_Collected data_

|---|

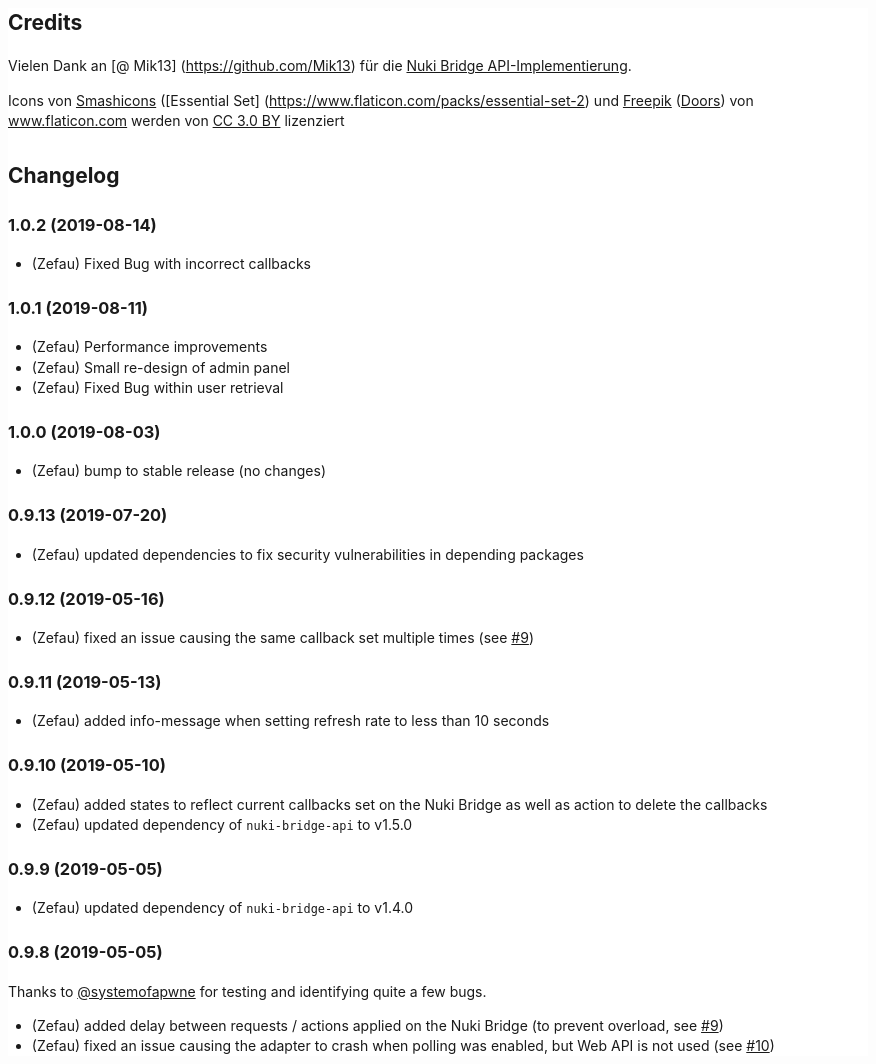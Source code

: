 ## Credits
Vielen Dank an [@ Mik13] (https://github.com/Mik13) für die [Nuki Bridge API-Implementierung](https://github.com/Mik13/nuki-bridge-api#nuki-bridge-api).

Icons von <a href="https://www.flaticon.com/authors/smashicons" title="Smashicons">Smashicons</a> ([Essential Set] (https://www.flaticon.com/packs/essential-set-2) und <a href="https://www.freepik.com/" title="Freepik">Freepik</a> ([Doors](https://www.flaticon.com/packs/doors)) von <a href="https://www.flaticon.com/" title="Flaticon">www.flaticon.com werden</a> von <a href="http://creativecommons.org/licenses/by/3.0/" title="Creative Commons BY 3.0" target="_blank">CC 3.0 BY</a> lizenziert

## Changelog

### 1.0.2 (2019-08-14)
- (Zefau) Fixed Bug with incorrect callbacks

### 1.0.1 (2019-08-11)
- (Zefau) Performance improvements
- (Zefau) Small re-design of admin panel
- (Zefau) Fixed Bug within user retrieval

### 1.0.0 (2019-08-03)
- (Zefau) bump to stable release (no changes)

### 0.9.13 (2019-07-20)
- (Zefau) updated dependencies to fix security vulnerabilities in depending packages

### 0.9.12 (2019-05-16)
- (Zefau) fixed an issue causing the same callback set multiple times (see [#9](https://github.com/Zefau/ioBroker.nuki2/issues/9#issuecomment-493148883))

### 0.9.11 (2019-05-13)
- (Zefau) added info-message when setting refresh rate to less than 10 seconds

### 0.9.10 (2019-05-10)
- (Zefau) added states to reflect current callbacks set on the Nuki Bridge as well as action to delete the callbacks
- (Zefau) updated dependency of `nuki-bridge-api` to v1.5.0

### 0.9.9 (2019-05-05)
- (Zefau) updated dependency of `nuki-bridge-api` to v1.4.0

### 0.9.8 (2019-05-05)
Thanks to [@systemofapwne](https://github.com/systemofapwne) for testing and identifying quite a few bugs.

- (Zefau) added delay between requests / actions applied on the Nuki Bridge (to prevent overload, see [#9](https://github.com/Zefau/ioBroker.nuki2/issues/9))
- (Zefau) fixed an issue causing the adapter to crash when polling was enabled, but Web API is not used (see [#10](https://github.com/Zefau/ioBroker.nuki2/issues/10))
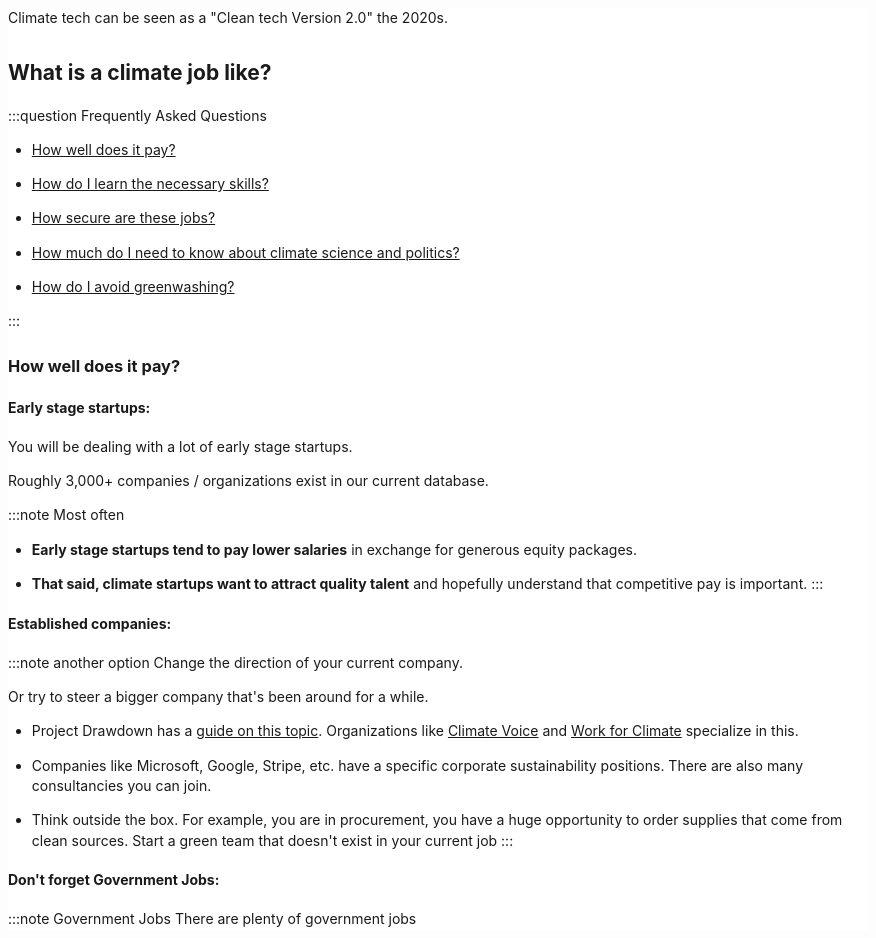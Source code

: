Climate tech can be seen as a "Clean tech Version 2.0" the 2020s.

## What is a climate job like?

:::question Frequently Asked Questions
- [How well does it pay?](#how-well-does-it-pay)

- [How do I learn the necessary skills?](#how-do-i-learn-the-necessary-skills)

- [How secure are these jobs?](#how-secure-are-these-jobs)

- [How much do I need to know about climate science and politics?](#how-much-do-i-need-to-know-about-climate-science-and-politics)

- [How do I avoid greenwashing?](#how-do-i-avoid-greenwashing)



:::
### How well does it pay?

#### Early stage startups:

You will be dealing with a lot of early stage startups.

Roughly 3,000+ companies / organizations exist in our current database.

:::note Most often
- **Early stage startups tend to pay lower salaries** in exchange for generous equity packages.

- **That said, climate startups want to attract quality talent** and hopefully understand that competitive pay is important.
:::

#### Established companies:

:::note another option
Change the direction of your current company.

Or try to steer a bigger company that's been around for a while.

- Project Drawdown has a [guide on this topic](https://drawdown.org/sites/default/files/210920_Drawdown_AtWork_06.pdf). Organizations like [Climate Voice](https://climatevoice.org/) and [Work for Climate](http://workforclimate.org) specialize in this.

- Companies like Microsoft, Google, Stripe, etc. have a specific corporate 
sustainability positions. There are also many consultancies you can join.

- Think outside the box. For example, you are in procurement, you have a 
huge opportunity to order supplies that come from clean sources. Start a green team that doesn't exist in your current job
:::

#### Don't forget Government Jobs:

:::note Government Jobs
There are plenty of government jobs 
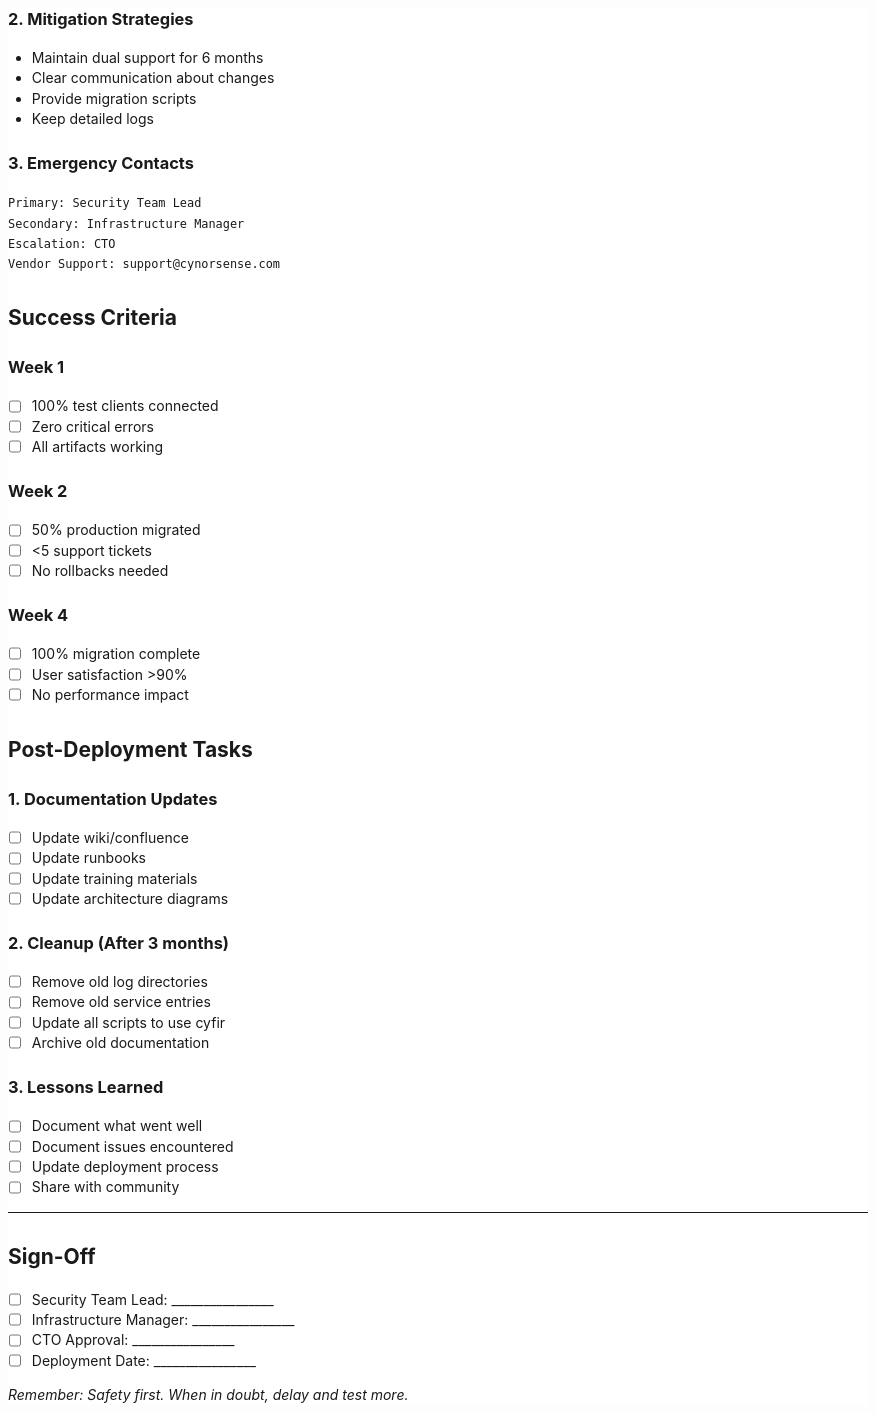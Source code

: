 ### 2. Mitigation Strategies
- Maintain dual support for 6 months
- Clear communication about changes
- Provide migration scripts
- Keep detailed logs

### 3. Emergency Contacts
```
Primary: Security Team Lead
Secondary: Infrastructure Manager
Escalation: CTO
Vendor Support: support@cynorsense.com
```

## Success Criteria

### Week 1
- [ ] 100% test clients connected
- [ ] Zero critical errors
- [ ] All artifacts working

### Week 2
- [ ] 50% production migrated
- [ ] <5 support tickets
- [ ] No rollbacks needed

### Week 4
- [ ] 100% migration complete
- [ ] User satisfaction >90%
- [ ] No performance impact

## Post-Deployment Tasks

### 1. Documentation Updates
- [ ] Update wiki/confluence
- [ ] Update runbooks
- [ ] Update training materials
- [ ] Update architecture diagrams

### 2. Cleanup (After 3 months)
- [ ] Remove old log directories
- [ ] Remove old service entries
- [ ] Update all scripts to use cyfir
- [ ] Archive old documentation

### 3. Lessons Learned
- [ ] Document what went well
- [ ] Document issues encountered
- [ ] Update deployment process
- [ ] Share with community

---

## Sign-Off

- [ ] Security Team Lead: ________________
- [ ] Infrastructure Manager: ________________  
- [ ] CTO Approval: ________________
- [ ] Deployment Date: ________________

*Remember: Safety first. When in doubt, delay and test more.*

|---|

_What is being asked_
Having located the line containing "- [ ] Update deployment process", set it down along with every line after it through the end of the data, reproducing each exactly.

_Written solution_
- [ ] Update deployment process
- [ ] Share with community

---

## Sign-Off

- [ ] Security Team Lead: ________________
- [ ] Infrastructure Manager: ________________  
- [ ] CTO Approval: ________________
- [ ] Deployment Date: ________________

*Remember: Safety first. When in doubt, delay and test more.*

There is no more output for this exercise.